== Segment start ==

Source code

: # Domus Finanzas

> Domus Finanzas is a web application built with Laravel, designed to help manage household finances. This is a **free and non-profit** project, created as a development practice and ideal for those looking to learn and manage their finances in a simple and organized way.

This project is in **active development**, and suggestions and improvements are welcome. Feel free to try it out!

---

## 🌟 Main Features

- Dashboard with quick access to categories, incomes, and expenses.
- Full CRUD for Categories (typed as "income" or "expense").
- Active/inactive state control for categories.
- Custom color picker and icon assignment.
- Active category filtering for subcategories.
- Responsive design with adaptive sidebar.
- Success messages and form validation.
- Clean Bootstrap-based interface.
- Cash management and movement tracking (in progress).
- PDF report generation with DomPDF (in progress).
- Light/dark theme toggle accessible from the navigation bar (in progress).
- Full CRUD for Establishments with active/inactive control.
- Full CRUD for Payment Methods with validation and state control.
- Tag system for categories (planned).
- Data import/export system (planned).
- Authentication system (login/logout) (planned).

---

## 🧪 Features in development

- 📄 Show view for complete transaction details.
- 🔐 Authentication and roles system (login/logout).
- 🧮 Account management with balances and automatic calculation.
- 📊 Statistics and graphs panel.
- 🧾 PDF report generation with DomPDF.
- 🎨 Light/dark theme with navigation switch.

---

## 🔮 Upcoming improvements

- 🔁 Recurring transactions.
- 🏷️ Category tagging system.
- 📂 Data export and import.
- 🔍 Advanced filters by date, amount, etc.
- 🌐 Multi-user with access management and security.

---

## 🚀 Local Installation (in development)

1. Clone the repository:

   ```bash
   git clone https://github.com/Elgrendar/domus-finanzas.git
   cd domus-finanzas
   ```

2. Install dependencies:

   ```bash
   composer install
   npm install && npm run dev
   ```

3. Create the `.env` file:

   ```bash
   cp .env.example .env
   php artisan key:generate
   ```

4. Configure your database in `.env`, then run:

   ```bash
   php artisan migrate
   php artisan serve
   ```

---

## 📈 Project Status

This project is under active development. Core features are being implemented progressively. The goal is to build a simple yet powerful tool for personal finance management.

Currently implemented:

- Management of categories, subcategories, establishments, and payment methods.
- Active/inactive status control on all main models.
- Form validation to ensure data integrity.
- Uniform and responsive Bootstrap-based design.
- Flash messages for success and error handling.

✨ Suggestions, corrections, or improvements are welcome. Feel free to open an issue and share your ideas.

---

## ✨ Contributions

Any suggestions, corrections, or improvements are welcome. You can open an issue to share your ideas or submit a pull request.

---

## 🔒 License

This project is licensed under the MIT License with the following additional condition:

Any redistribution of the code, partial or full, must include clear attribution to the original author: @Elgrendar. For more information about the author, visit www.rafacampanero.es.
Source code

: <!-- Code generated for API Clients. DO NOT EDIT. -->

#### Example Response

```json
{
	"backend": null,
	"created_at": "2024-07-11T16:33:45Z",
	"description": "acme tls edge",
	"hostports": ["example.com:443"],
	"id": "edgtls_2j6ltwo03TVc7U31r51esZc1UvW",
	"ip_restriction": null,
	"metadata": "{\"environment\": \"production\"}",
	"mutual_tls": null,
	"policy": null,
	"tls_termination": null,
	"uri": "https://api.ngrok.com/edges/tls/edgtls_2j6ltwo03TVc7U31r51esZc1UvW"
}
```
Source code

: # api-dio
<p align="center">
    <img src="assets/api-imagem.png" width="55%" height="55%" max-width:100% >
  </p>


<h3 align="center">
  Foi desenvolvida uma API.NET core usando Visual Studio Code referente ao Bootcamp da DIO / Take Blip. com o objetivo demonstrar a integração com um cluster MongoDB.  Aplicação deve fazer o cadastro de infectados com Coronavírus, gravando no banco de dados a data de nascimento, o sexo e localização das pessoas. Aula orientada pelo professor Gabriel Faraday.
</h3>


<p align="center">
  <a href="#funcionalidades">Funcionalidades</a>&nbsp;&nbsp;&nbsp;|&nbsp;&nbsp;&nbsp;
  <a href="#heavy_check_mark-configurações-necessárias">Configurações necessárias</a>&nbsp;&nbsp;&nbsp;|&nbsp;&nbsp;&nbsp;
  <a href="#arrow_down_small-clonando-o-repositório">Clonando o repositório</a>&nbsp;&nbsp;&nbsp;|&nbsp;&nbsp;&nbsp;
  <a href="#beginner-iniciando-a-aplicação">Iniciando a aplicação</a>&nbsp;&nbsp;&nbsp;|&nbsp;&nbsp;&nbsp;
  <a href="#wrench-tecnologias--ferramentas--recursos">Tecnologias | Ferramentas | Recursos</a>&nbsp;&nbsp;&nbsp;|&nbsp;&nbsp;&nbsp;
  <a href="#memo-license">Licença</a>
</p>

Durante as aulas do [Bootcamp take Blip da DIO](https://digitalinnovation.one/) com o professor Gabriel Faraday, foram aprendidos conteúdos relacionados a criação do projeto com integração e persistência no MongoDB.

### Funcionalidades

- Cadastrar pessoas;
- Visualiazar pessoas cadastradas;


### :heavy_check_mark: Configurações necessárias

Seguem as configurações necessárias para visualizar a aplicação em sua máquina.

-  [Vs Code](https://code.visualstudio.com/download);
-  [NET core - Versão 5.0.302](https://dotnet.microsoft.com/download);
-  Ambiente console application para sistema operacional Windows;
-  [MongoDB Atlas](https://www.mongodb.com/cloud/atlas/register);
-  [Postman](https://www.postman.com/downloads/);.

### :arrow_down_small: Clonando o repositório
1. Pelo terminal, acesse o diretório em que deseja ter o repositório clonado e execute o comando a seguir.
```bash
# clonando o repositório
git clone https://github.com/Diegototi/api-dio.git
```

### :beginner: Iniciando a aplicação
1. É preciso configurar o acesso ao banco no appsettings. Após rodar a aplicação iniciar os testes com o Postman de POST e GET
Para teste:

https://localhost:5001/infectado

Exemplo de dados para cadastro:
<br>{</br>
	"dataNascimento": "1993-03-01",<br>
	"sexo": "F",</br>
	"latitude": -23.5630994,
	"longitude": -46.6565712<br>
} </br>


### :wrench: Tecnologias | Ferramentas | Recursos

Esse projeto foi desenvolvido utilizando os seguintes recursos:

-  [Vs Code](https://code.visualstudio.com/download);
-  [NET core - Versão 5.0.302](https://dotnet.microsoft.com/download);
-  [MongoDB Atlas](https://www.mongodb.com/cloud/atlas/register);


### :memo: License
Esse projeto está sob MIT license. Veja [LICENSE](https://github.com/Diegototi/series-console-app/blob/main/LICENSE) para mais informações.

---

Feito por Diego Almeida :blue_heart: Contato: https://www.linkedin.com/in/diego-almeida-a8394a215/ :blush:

== Segment end ==

(Directions for this task): Would you please print every record exactly as written?

(Output of the task):
Source code

: # Domus Finanzas

> Domus Finanzas is a web application built with Laravel, designed to help manage household finances. This is a **free and non-profit** project, created as a development practice and ideal for those looking to learn and manage their finances in a simple and organized way.

This project is in **active development**, and suggestions and improvements are welcome. Feel free to try it out!

---

## 🌟 Main Features

- Dashboard with quick access to categories, incomes, and expenses.
- Full CRUD for Categories (typed as "income" or "expense").
- Active/inactive state control for categories.
- Custom color picker and icon assignment.
- Active category filtering for subcategories.
- Responsive design with adaptive sidebar.
- Success messages and form validation.
- Clean Bootstrap-based interface.
- Cash management and movement tracking (in progress).
- PDF report generation with DomPDF (in progress).
- Light/dark theme toggle accessible from the navigation bar (in progress).
- Full CRUD for Establishments with active/inactive control.
- Full CRUD for Payment Methods with validation and state control.
- Tag system for categories (planned).
- Data import/export system (planned).
- Authentication system (login/logout) (planned).

---

## 🧪 Features in development

- 📄 Show view for complete transaction details.
- 🔐 Authentication and roles system (login/logout).
- 🧮 Account management with balances and automatic calculation.
- 📊 Statistics and graphs panel.
- 🧾 PDF report generation with DomPDF.
- 🎨 Light/dark theme with navigation switch.

---

## 🔮 Upcoming improvements

- 🔁 Recurring transactions.
- 🏷️ Category tagging system.
- 📂 Data export and import.
- 🔍 Advanced filters by date, amount, etc.
- 🌐 Multi-user with access management and security.

---

## 🚀 Local Installation (in development)

1. Clone the repository:

   ```bash
   git clone https://github.com/Elgrendar/domus-finanzas.git
   cd domus-finanzas
   ```

2. Install dependencies:

   ```bash
   composer install
   npm install && npm run dev
   ```

3. Create the `.env` file:

   ```bash
   cp .env.example .env
   php artisan key:generate
   ```

4. Configure your database in `.env`, then run:

   ```bash
   php artisan migrate
   php artisan serve
   ```

---

## 📈 Project Status

This project is under active development. Core features are being implemented progressively. The goal is to build a simple yet powerful tool for personal finance management.

Currently implemented:

- Management of categories, subcategories, establishments, and payment methods.
- Active/inactive status control on all main models.
- Form validation to ensure data integrity.
- Uniform and responsive Bootstrap-based design.
- Flash messages for success and error handling.

✨ Suggestions, corrections, or improvements are welcome. Feel free to open an issue and share your ideas.

---

## ✨ Contributions

Any suggestions, corrections, or improvements are welcome. You can open an issue to share your ideas or submit a pull request.

---

## 🔒 License

This project is licensed under the MIT License with the following additional condition:

Any redistribution of the code, partial or full, must include clear attribution to the original author: @Elgrendar. For more information about the author, visit www.rafacampanero.es.
Source code

: <!-- Code generated for API Clients. DO NOT EDIT. -->

#### Example Response

```json
{
	"backend": null,
	"created_at": "2024-07-11T16:33:45Z",
	"description": "acme tls edge",
	"hostports": ["example.com:443"],
	"id": "edgtls_2j6ltwo03TVc7U31r51esZc1UvW",
	"ip_restriction": null,
	"metadata": "{\"environment\": \"production\"}",
	"mutual_tls": null,
	"policy": null,
	"tls_termination": null,
	"uri": "https://api.ngrok.com/edges/tls/edgtls_2j6ltwo03TVc7U31r51esZc1UvW"
}
```
Source code

: # api-dio
<p align="center">
    <img src="assets/api-imagem.png" width="55%" height="55%" max-width:100% >
  </p>


<h3 align="center">
  Foi desenvolvida uma API.NET core usando Visual Studio Code referente ao Bootcamp da DIO / Take Blip. com o objetivo demonstrar a integração com um cluster MongoDB.  Aplicação deve fazer o cadastro de infectados com Coronavírus, gravando no banco de dados a data de nascimento, o sexo e localização das pessoas. Aula orientada pelo professor Gabriel Faraday.
</h3>


<p align="center">
  <a href="#funcionalidades">Funcionalidades</a>&nbsp;&nbsp;&nbsp;|&nbsp;&nbsp;&nbsp;
  <a href="#heavy_check_mark-configurações-necessárias">Configurações necessárias</a>&nbsp;&nbsp;&nbsp;|&nbsp;&nbsp;&nbsp;
  <a href="#arrow_down_small-clonando-o-repositório">Clonando o repositório</a>&nbsp;&nbsp;&nbsp;|&nbsp;&nbsp;&nbsp;
  <a href="#beginner-iniciando-a-aplicação">Iniciando a aplicação</a>&nbsp;&nbsp;&nbsp;|&nbsp;&nbsp;&nbsp;
  <a href="#wrench-tecnologias--ferramentas--recursos">Tecnologias | Ferramentas | Recursos</a>&nbsp;&nbsp;&nbsp;|&nbsp;&nbsp;&nbsp;
  <a href="#memo-license">Licença</a>
</p>

Durante as aulas do [Bootcamp take Blip da DIO](https://digitalinnovation.one/) com o professor Gabriel Faraday, foram aprendidos conteúdos relacionados a criação do projeto com integração e persistência no MongoDB.

### Funcionalidades

- Cadastrar pessoas;
- Visualiazar pessoas cadastradas;


### :heavy_check_mark: Configurações necessárias

Seguem as configurações necessárias para visualizar a aplicação em sua máquina.

-  [Vs Code](https://code.visualstudio.com/download);
-  [NET core - Versão 5.0.302](https://dotnet.microsoft.com/download);
-  Ambiente console application para sistema operacional Windows;
-  [MongoDB Atlas](https://www.mongodb.com/cloud/atlas/register);
-  [Postman](https://www.postman.com/downloads/);.

### :arrow_down_small: Clonando o repositório
1. Pelo terminal, acesse o diretório em que deseja ter o repositório clonado e execute o comando a seguir.
```bash
# clonando o repositório
git clone https://github.com/Diegototi/api-dio.git
```

### :beginner: Iniciando a aplicação
1. É preciso configurar o acesso ao banco no appsettings. Após rodar a aplicação iniciar os testes com o Postman de POST e GET
Para teste:

https://localhost:5001/infectado

Exemplo de dados para cadastro:
<br>{</br>
	"dataNascimento": "1993-03-01",<br>
	"sexo": "F",</br>
	"latitude": -23.5630994,
	"longitude": -46.6565712<br>
} </br>


### :wrench: Tecnologias | Ferramentas | Recursos

Esse projeto foi desenvolvido utilizando os seguintes recursos:

-  [Vs Code](https://code.visualstudio.com/download);
-  [NET core - Versão 5.0.302](https://dotnet.microsoft.com/download);
-  [MongoDB Atlas](https://www.mongodb.com/cloud/atlas/register);


### :memo: License
Esse projeto está sob MIT license. Veja [LICENSE](https://github.com/Diegototi/series-console-app/blob/main/LICENSE) para mais informações.

---

Feito por Diego Almeida :blue_heart: Contato: https://www.linkedin.com/in/diego-almeida-a8394a215/ :blush:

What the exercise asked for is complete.